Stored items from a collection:
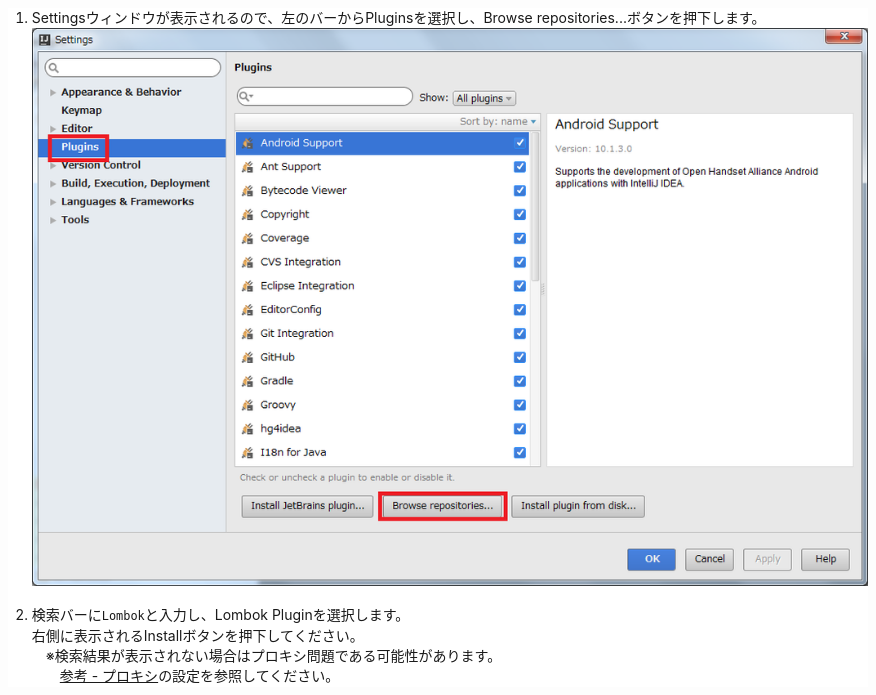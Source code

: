 1. Settingsウィンドウが表示されるので、左のバーからPluginsを選択し、Browse repositories...ボタンを押下します。  
![プラグイン設定2](image/plugin_setteing2.png)  

1. 検索バーに`Lombok`と入力し、Lombok Pluginを選択します。  
   右側に表示されるInstallボタンを押下してください。  
   　※検索結果が表示されない場合はプロキシ問題である可能性があります。  
   　　[参考 - プロキシ](###プロキシの設定)の設定を参照してください。  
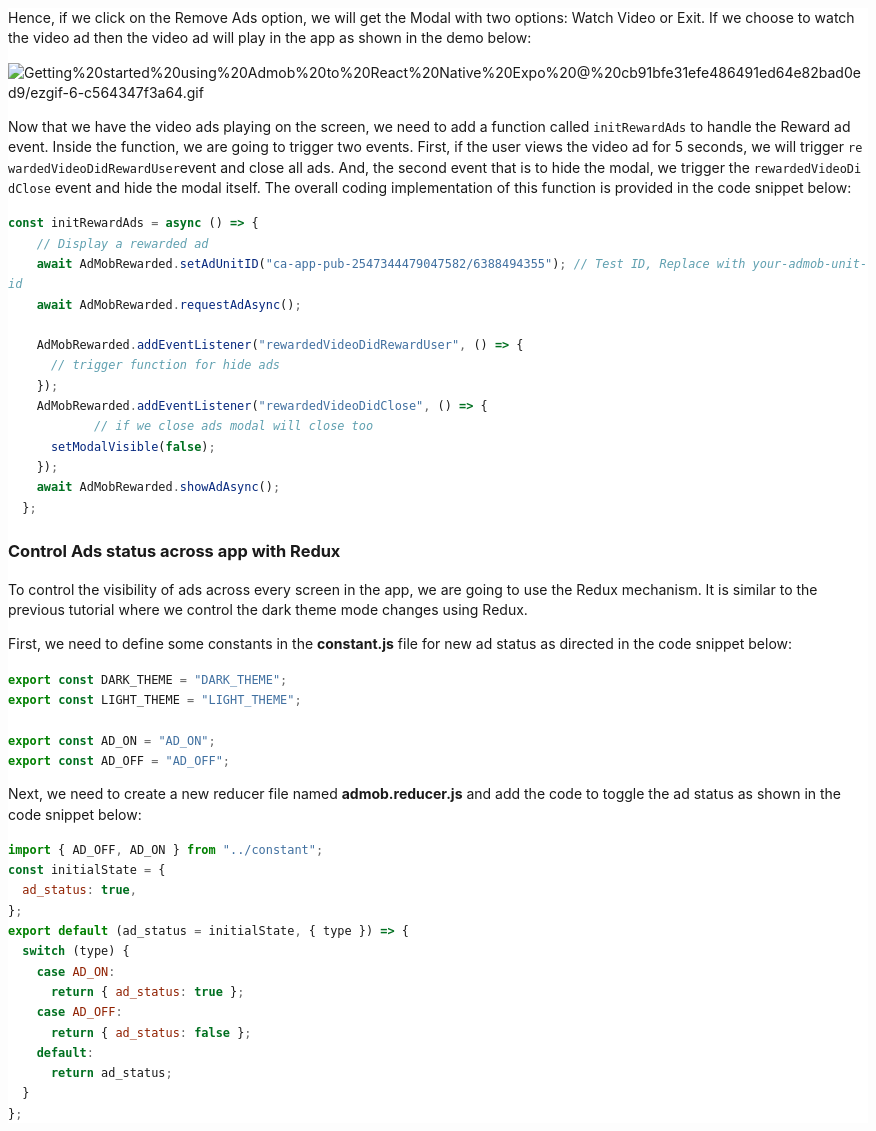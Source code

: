 Hence, if we click on the Remove Ads option, we will get the Modal with two options: Watch Video or Exit. If we choose to watch the video ad then the video ad will play in the app as shown in the demo below:

![Getting%20started%20using%20Admob%20to%20React%20Native%20Expo%20@%20cb91bfe31efe486491ed64e82bad0ed9/ezgif-6-c564347f3a64.gif](Getting%20started%20using%20Admob%20to%20React%20Native%20Expo%20@%20cb91bfe31efe486491ed64e82bad0ed9/ezgif-6-c564347f3a64.gif)

Now that we have the video ads playing on the screen, we need to add a function called `initRewardAds` to handle the Reward ad event. Inside the function, we are going to trigger two events.  First, if the user views the video ad for 5 seconds, we will trigger `rewardedVideoDidRewardUser`event and close all ads. And, the second event that is to hide the modal, we trigger the `rewardedVideoDidClose` event and hide the modal itself. The overall coding implementation of this function is provided in the code snippet below:

```jsx
const initRewardAds = async () => {
    // Display a rewarded ad
    await AdMobRewarded.setAdUnitID("ca-app-pub-2547344479047582/6388494355"); // Test ID, Replace with your-admob-unit-id
    await AdMobRewarded.requestAdAsync();
    
    AdMobRewarded.addEventListener("rewardedVideoDidRewardUser", () => {
      // trigger function for hide ads
    });
    AdMobRewarded.addEventListener("rewardedVideoDidClose", () => {
			// if we close ads modal will close too
      setModalVisible(false);
    });
    await AdMobRewarded.showAdAsync();
  };
```

### Control Ads status across app with Redux

To control the visibility of ads across every screen in the app, we are going to use the Redux mechanism. It is similar to the previous tutorial where we control the dark theme mode changes using Redux.

First, we need to define some constants in the **constant.js** file for new ad status as directed in the code snippet below:

```jsx
export const DARK_THEME = "DARK_THEME";
export const LIGHT_THEME = "LIGHT_THEME";

export const AD_ON = "AD_ON";
export const AD_OFF = "AD_OFF";
```

Next, we need to create a new reducer file named **admob.reducer.js** and add the code to toggle the ad status as shown in the code snippet below:

```jsx
import { AD_OFF, AD_ON } from "../constant";
const initialState = {
  ad_status: true,
};
export default (ad_status = initialState, { type }) => {
  switch (type) {
    case AD_ON:
      return { ad_status: true };
    case AD_OFF:
      return { ad_status: false };
    default:
      return ad_status;
  }
};
```
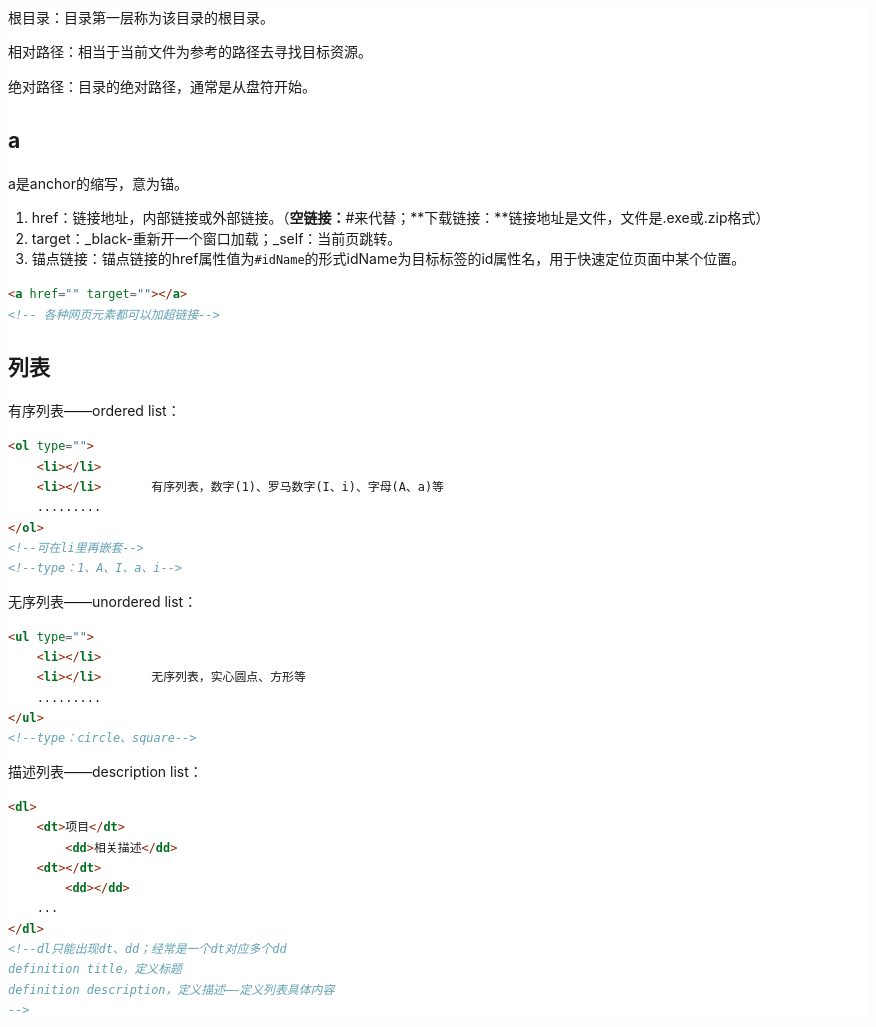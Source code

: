 根目录：目录第一层称为该目录的根目录。

相对路径：相当于当前文件为参考的路径去寻找目标资源。

绝对路径：目录的绝对路径，通常是从盘符开始。



## a

a是anchor的缩写，意为锚。

1. href：链接地址，内部链接或外部链接。（**空链接：**#来代替；**下载链接：**链接地址是文件，文件是.exe或.zip格式）
2. target：_black-重新开一个窗口加载；_self：当前页跳转。
3. 锚点链接：锚点链接的href属性值为`#idName`的形式idName为目标标签的id属性名，用于快速定位页面中某个位置。

```html
<a href="" target=""></a>
<!-- 各种网页元素都可以加超链接-->
```



## 列表

有序列表——ordered list：

```html
<ol type="">
    <li></li>
    <li></li>		有序列表，数字(1)、罗马数字(I、i)、字母(A、a)等
    .........
</ol>
<!--可在li里再嵌套-->
<!--type：1、A、I、a、i-->
```

无序列表——unordered list：

```html
<ul type="">
    <li></li>
    <li></li>		无序列表，实心圆点、方形等
    .........
</ul>
<!--type：circle、square-->
```

描述列表——description list：

```html
<dl>
    <dt>项目</dt>
    	<dd>相关描述</dd>
    <dt></dt>
    	<dd></dd>
    ...
</dl>
<!--dl只能出现dt、dd；经常是一个dt对应多个dd
definition title，定义标题
definition description，定义描述——定义列表具体内容
-->
```
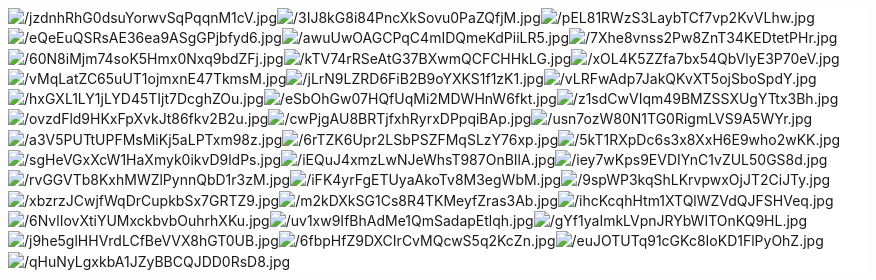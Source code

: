 <img src="https://image.tmdb.org/t/p/original/jzdnhRhG0dsuYorwvSqPqqnM1cV.jpg" alt="/jzdnhRhG0dsuYorwvSqPqqnM1cV.jpg" title="/jzdnhRhG0dsuYorwvSqPqqnM1cV.jpg"><img src="https://image.tmdb.org/t/p/original/3IJ8kG8i84PncXkSovu0PaZQfjM.jpg" alt="/3IJ8kG8i84PncXkSovu0PaZQfjM.jpg" title="/3IJ8kG8i84PncXkSovu0PaZQfjM.jpg"><img src="https://image.tmdb.org/t/p/original/pEL81RWzS3LaybTCf7vp2KvVLhw.jpg" alt="/pEL81RWzS3LaybTCf7vp2KvVLhw.jpg" title="/pEL81RWzS3LaybTCf7vp2KvVLhw.jpg"><img src="https://image.tmdb.org/t/p/original/eQeEuQSRsAE36ea9ASgGPjbfyd6.jpg" alt="/eQeEuQSRsAE36ea9ASgGPjbfyd6.jpg" title="/eQeEuQSRsAE36ea9ASgGPjbfyd6.jpg"><img src="https://image.tmdb.org/t/p/original/awuUwOAGCPqC4mIDQmeKdPiiLR5.jpg" alt="/awuUwOAGCPqC4mIDQmeKdPiiLR5.jpg" title="/awuUwOAGCPqC4mIDQmeKdPiiLR5.jpg"><img src="https://image.tmdb.org/t/p/original/7Xhe8vnss2Pw8ZnT34KEDtetPHr.jpg" alt="/7Xhe8vnss2Pw8ZnT34KEDtetPHr.jpg" title="/7Xhe8vnss2Pw8ZnT34KEDtetPHr.jpg"><img src="https://image.tmdb.org/t/p/original/60N8iMjm74soK5Hmx0Nxq9bdZFj.jpg" alt="/60N8iMjm74soK5Hmx0Nxq9bdZFj.jpg" title="/60N8iMjm74soK5Hmx0Nxq9bdZFj.jpg"><img src="https://image.tmdb.org/t/p/original/kTV74rRSeAtG37BXwmQCFCHHkLG.jpg" alt="/kTV74rRSeAtG37BXwmQCFCHHkLG.jpg" title="/kTV74rRSeAtG37BXwmQCFCHHkLG.jpg"><img src="https://image.tmdb.org/t/p/original/xOL4K5ZZfa7bx54QbVlyE3P70eV.jpg" alt="/xOL4K5ZZfa7bx54QbVlyE3P70eV.jpg" title="/xOL4K5ZZfa7bx54QbVlyE3P70eV.jpg"><img src="https://image.tmdb.org/t/p/original/vMqLatZC65uUT1ojmxnE47TkmsM.jpg" alt="/vMqLatZC65uUT1ojmxnE47TkmsM.jpg" title="/vMqLatZC65uUT1ojmxnE47TkmsM.jpg"><img src="https://image.tmdb.org/t/p/original/jLrN9LZRD6FiB2B9oYXKS1f1zK1.jpg" alt="/jLrN9LZRD6FiB2B9oYXKS1f1zK1.jpg" title="/jLrN9LZRD6FiB2B9oYXKS1f1zK1.jpg"><img src="https://image.tmdb.org/t/p/original/vLRFwAdp7JakQKvXT5ojSboSpdY.jpg" alt="/vLRFwAdp7JakQKvXT5ojSboSpdY.jpg" title="/vLRFwAdp7JakQKvXT5ojSboSpdY.jpg"><img src="https://image.tmdb.org/t/p/original/hxGXL1LY1jLYD45TIjt7DcghZOu.jpg" alt="/hxGXL1LY1jLYD45TIjt7DcghZOu.jpg" title="/hxGXL1LY1jLYD45TIjt7DcghZOu.jpg"><img src="https://image.tmdb.org/t/p/original/eSbOhGw07HQfUqMi2MDWHnW6fkt.jpg" alt="/eSbOhGw07HQfUqMi2MDWHnW6fkt.jpg" title="/eSbOhGw07HQfUqMi2MDWHnW6fkt.jpg"><img src="https://image.tmdb.org/t/p/original/z1sdCwVIqm49BMZSSXUgYTtx3Bh.jpg" alt="/z1sdCwVIqm49BMZSSXUgYTtx3Bh.jpg" title="/z1sdCwVIqm49BMZSSXUgYTtx3Bh.jpg"><img src="https://image.tmdb.org/t/p/original/ovzdFld9HKxFpXvkJt86fkv2B2u.jpg" alt="/ovzdFld9HKxFpXvkJt86fkv2B2u.jpg" title="/ovzdFld9HKxFpXvkJt86fkv2B2u.jpg"><img src="https://image.tmdb.org/t/p/original/cwPjgAU8BRTjfxhRyrxDPpqiBAp.jpg" alt="/cwPjgAU8BRTjfxhRyrxDPpqiBAp.jpg" title="/cwPjgAU8BRTjfxhRyrxDPpqiBAp.jpg"><img src="https://image.tmdb.org/t/p/original/usn7ozW80N1TG0RigmLVS9A5WYr.jpg" alt="/usn7ozW80N1TG0RigmLVS9A5WYr.jpg" title="/usn7ozW80N1TG0RigmLVS9A5WYr.jpg"><img src="https://image.tmdb.org/t/p/original/a3V5PUTtUPFMsMiKj5aLPTxm98z.jpg" alt="/a3V5PUTtUPFMsMiKj5aLPTxm98z.jpg" title="/a3V5PUTtUPFMsMiKj5aLPTxm98z.jpg"><img src="https://image.tmdb.org/t/p/original/6rTZK6Upr2LSbPSZFMqSLzY76xp.jpg" alt="/6rTZK6Upr2LSbPSZFMqSLzY76xp.jpg" title="/6rTZK6Upr2LSbPSZFMqSLzY76xp.jpg"><img src="https://image.tmdb.org/t/p/original/5kT1RXpDc6s3x8XxH6E9who2wKK.jpg" alt="/5kT1RXpDc6s3x8XxH6E9who2wKK.jpg" title="/5kT1RXpDc6s3x8XxH6E9who2wKK.jpg"><img src="https://image.tmdb.org/t/p/original/sgHeVGxXcW1HaXmyk0ikvD9ldPs.jpg" alt="/sgHeVGxXcW1HaXmyk0ikvD9ldPs.jpg" title="/sgHeVGxXcW1HaXmyk0ikvD9ldPs.jpg"><img src="https://image.tmdb.org/t/p/original/iEQuJ4xmzLwNJeWhsT987OnBIlA.jpg" alt="/iEQuJ4xmzLwNJeWhsT987OnBIlA.jpg" title="/iEQuJ4xmzLwNJeWhsT987OnBIlA.jpg"><img src="https://image.tmdb.org/t/p/original/iey7wKps9EVDIYnC1vZUL50GS8d.jpg" alt="/iey7wKps9EVDIYnC1vZUL50GS8d.jpg" title="/iey7wKps9EVDIYnC1vZUL50GS8d.jpg"><img src="https://image.tmdb.org/t/p/original/rvGGVTb8KxhMWZlPynnQbD1r3zM.jpg" alt="/rvGGVTb8KxhMWZlPynnQbD1r3zM.jpg" title="/rvGGVTb8KxhMWZlPynnQbD1r3zM.jpg"><img src="https://image.tmdb.org/t/p/original/iFK4yrFgETUyaAkoTv8M3egWbM.jpg" alt="/iFK4yrFgETUyaAkoTv8M3egWbM.jpg" title="/iFK4yrFgETUyaAkoTv8M3egWbM.jpg"><img src="https://image.tmdb.org/t/p/original/9spWP3kqShLKrvpwxOjJT2CiJTy.jpg" alt="/9spWP3kqShLKrvpwxOjJT2CiJTy.jpg" title="/9spWP3kqShLKrvpwxOjJT2CiJTy.jpg"><img src="https://image.tmdb.org/t/p/original/xbzrzJCwjfWqDrCupkbSx7GRTZ9.jpg" alt="/xbzrzJCwjfWqDrCupkbSx7GRTZ9.jpg" title="/xbzrzJCwjfWqDrCupkbSx7GRTZ9.jpg"><img src="https://image.tmdb.org/t/p/original/m2kDXkSG1Cs8R4TKMeyfZras3Ab.jpg" alt="/m2kDXkSG1Cs8R4TKMeyfZras3Ab.jpg" title="/m2kDXkSG1Cs8R4TKMeyfZras3Ab.jpg"><img src="https://image.tmdb.org/t/p/original/ihcKcqhHtm1XTQlWZVdQJFSHVeq.jpg" alt="/ihcKcqhHtm1XTQlWZVdQJFSHVeq.jpg" title="/ihcKcqhHtm1XTQlWZVdQJFSHVeq.jpg"><img src="https://image.tmdb.org/t/p/original/6NvlIovXtiYUMxckbvbOuhrhXKu.jpg" alt="/6NvlIovXtiYUMxckbvbOuhrhXKu.jpg" title="/6NvlIovXtiYUMxckbvbOuhrhXKu.jpg"><img src="https://image.tmdb.org/t/p/original/uv1xw9IfBhAdMe1QmSadapEtlqh.jpg" alt="/uv1xw9IfBhAdMe1QmSadapEtlqh.jpg" title="/uv1xw9IfBhAdMe1QmSadapEtlqh.jpg"><img src="https://image.tmdb.org/t/p/original/gYf1yaImkLVpnJRYbWITOnKQ9HL.jpg" alt="/gYf1yaImkLVpnJRYbWITOnKQ9HL.jpg" title="/gYf1yaImkLVpnJRYbWITOnKQ9HL.jpg"><img src="https://image.tmdb.org/t/p/original/j9he5glHHVrdLCfBeVVX8hGT0UB.jpg" alt="/j9he5glHHVrdLCfBeVVX8hGT0UB.jpg" title="/j9he5glHHVrdLCfBeVVX8hGT0UB.jpg"><img src="https://image.tmdb.org/t/p/original/6fbpHfZ9DXCIrCvMQcwS5q2KcZn.jpg" alt="/6fbpHfZ9DXCIrCvMQcwS5q2KcZn.jpg" title="/6fbpHfZ9DXCIrCvMQcwS5q2KcZn.jpg"><img src="https://image.tmdb.org/t/p/original/euJOTUTq91cGKc8IoKD1FlPyOhZ.jpg" alt="/euJOTUTq91cGKc8IoKD1FlPyOhZ.jpg" title="/euJOTUTq91cGKc8IoKD1FlPyOhZ.jpg"><img src="https://image.tmdb.org/t/p/original/qHuNyLgxkbA1JZyBBCQJDD0RsD8.jpg" alt="/qHuNyLgxkbA1JZyBBCQJDD0RsD8.jpg" title="/qHuNyLgxkbA1JZyBBCQJDD0RsD8.jpg">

Work required
Out of the preceding entries, pull every line containing the string "will".

Answer
: Hence, if we click on the Remove Ads option, we will get the Modal with two options: Watch Video or Exit. If we choose to watch the video ad then the video ad will play in the app as shown in the demo below:
Now that we have the video ads playing on the screen, we need to add a function called `initRewardAds` to handle the Reward ad event. Inside the function, we are going to trigger two events.  First, if the user views the video ad for 5 seconds, we will trigger `rewardedVideoDidRewardUser`event and close all ads. And, the second event that is to hide the modal, we trigger the `rewardedVideoDidClose` event and hide the modal itself. The overall coding implementation of this function is provided in the code snippet below:
			// if we close ads modal will close too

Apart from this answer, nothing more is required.